Vivi em África, para onde fui com meses, até aos cinco ou seis anos. A minha mãe nasceu em África, o meu avô paterno nasceu em África. Da família materna, houve quem ainda regressasse à “metrópole”, houve quem já regressasse a Portugal, houve quem não regressasse. Como em quase todas as famílias, havia racistas, como houve quem desse cor à descendência que aumentou e enriqueceu a família com nova família. Mas nunca assisti ao fim do racismo, a não ser na lei, no papel.

O primeiro livro que li e que me fez chorar convulsivamente, teria 12 ou 13 anos, foi A Cabana do Pai Tomás de Harriet Beecher Stowe. Reli-o adultissima e pensei que, com aquela linguagem, literária mas uma estopada de época, só mesmo o enredo e o retrato daquela América esclavagista me podia ter feito chorar tanto.

Sou, sinto e vivi isto tudo, mas não sei do que estou a falar: sou branca e funcionária pública com vínculo ao Estado de um país democrático. Daqueles em que os eleitores vão ainda percebendo que ir atrás de personalidades que se autopromovem com o isco anti-sistema, o que sobrevive graças ao mantra “eles e nós”, só nos desgoverna. Tivéssemos nós dúvidas que aí estão, Trump e Bolsonaro, eleitos a fazer das deles e a esclarecerem-nos.

Posso tentar pôr-me na pele de quem nasceu negro e, nessa tentativa, reagir como seria cada vez que há uma injustiça só por se ser negro. Dificilmente manteria a calma. Dificilmente não gritaria, desalmadamente, para um dos “deles” que me fizesse sentir ou lembrar que eu era dos “outros”. Do que eu precisaria mesmo era de ter ao meu lado tantos quantos fosse possível. E é por isso que eu, branca, junto hoje a minha voz, aos gritos de todos quantos se sentem, porque são, maltratados, destratados, ignorados por serem negros. Floyd foi o último que conhecemos e acabou assassinado. Foi mais uma gota de água num copo que parece não parar de crescer e nunca parar de se encher. Sim, as tempestades justificam-se, e não são num copo de água. Vamos a elas, sem ódios. E sem ser para que fique tudo na mesma...

3.6.20

Expliquem-me a distância, por favor

Mais do que nunca se torna importante agora que as várias distâncias, relativas como o Tempo, sejam definidas e explicadas. Mas a explicação que está em falta também é a que se aplica ao ensino que faço à distância - eu na minha casa, os alunos nas deles - e que, ao que parece, passou a chamar-se “ensino a distância”.

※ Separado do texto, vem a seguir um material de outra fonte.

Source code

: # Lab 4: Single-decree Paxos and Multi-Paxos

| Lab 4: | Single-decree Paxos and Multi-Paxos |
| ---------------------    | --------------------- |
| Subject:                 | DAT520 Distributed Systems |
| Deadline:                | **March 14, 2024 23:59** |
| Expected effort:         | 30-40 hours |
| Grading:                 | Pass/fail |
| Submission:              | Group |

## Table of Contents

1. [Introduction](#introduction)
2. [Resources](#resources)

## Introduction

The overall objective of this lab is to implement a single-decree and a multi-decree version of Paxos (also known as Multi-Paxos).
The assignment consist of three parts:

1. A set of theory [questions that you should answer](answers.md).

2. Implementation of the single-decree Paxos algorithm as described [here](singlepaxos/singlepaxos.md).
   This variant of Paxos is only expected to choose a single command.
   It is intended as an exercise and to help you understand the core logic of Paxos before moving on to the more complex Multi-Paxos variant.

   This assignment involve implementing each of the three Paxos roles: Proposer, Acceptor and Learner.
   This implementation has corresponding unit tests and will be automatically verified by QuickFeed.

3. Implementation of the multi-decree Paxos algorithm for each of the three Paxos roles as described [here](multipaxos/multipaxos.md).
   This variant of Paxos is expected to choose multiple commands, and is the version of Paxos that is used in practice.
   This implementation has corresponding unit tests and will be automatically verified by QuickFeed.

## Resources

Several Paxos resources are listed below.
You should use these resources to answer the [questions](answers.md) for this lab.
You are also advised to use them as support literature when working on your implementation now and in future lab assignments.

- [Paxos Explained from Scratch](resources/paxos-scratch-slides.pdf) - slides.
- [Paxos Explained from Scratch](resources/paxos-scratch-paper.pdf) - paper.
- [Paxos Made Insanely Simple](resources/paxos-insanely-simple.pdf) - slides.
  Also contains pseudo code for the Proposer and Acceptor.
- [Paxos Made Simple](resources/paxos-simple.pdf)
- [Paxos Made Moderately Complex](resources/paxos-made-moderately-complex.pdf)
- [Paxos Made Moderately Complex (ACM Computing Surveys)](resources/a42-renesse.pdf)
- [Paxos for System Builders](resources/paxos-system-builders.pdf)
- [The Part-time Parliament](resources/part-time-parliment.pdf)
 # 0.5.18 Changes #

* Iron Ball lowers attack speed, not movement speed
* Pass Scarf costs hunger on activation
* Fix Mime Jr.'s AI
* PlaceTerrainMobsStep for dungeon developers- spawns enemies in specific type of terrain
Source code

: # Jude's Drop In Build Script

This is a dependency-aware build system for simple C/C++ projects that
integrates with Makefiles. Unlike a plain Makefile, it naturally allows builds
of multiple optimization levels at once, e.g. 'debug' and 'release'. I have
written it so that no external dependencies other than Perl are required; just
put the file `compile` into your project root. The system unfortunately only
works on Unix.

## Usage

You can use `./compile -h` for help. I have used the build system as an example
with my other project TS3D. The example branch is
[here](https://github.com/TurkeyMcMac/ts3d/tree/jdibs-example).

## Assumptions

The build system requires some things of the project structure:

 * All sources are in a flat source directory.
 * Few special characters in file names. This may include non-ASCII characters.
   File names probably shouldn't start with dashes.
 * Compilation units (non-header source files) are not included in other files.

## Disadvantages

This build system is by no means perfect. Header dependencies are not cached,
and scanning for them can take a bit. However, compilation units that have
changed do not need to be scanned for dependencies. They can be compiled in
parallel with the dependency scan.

O que estava errado na expressão ou no conceito usados por todos até 2020? Digo 2020 porque foi agora que o uso se generalizou e a estranheza da decisão assume contornos de ridículo, já que é preciso mais do que só virem dizer que é assim, e pronto. Já não estamos na época das versões “explicadas ao Povo e às Crianças” do antigamente. Todos os cidadãos têm direito a explicações completas. O que não tem sido o caso, já que as duas formas não são nem incompatíveis para significar o mesmo, nem uma está errada e a outra certa.

Porquê mudar então uma prática que não estava errada, segundo conceituados dicionários? Os linguistas não gostam de crases, que é o nome que se dá à soma da proposição com o artigo e resulta em à, com acento?
Ou “ensinam a distância” como quem “escreve a caneta vermelha” para corrigir os incultos?

Percebe-se que em 2020 a distância tem mesmo de se ensinar, por uma questão de saúde. O que o bom senso e as boas maneiras já o garantiam há muito, mas que, hélas!, não chegava a todos e era até conscientemente contrariada como uma agenda política ou interesseira. Mas hoje é manifestamente insuficiente esta imposição, que não consegue demonstrar o erro, só porque sim.

É, na minha opinião, politicamente incorrecto insistir no uso de formas de expressão e comunicação ambíguas. Até porque parece servir apenas para manter uma certo mau uso de pergaminhos, infelizmente muito em voga em elites de rastos. O que, como dizem os meus alunos, “é só” ridículo. A mim, nesta, não me apanham.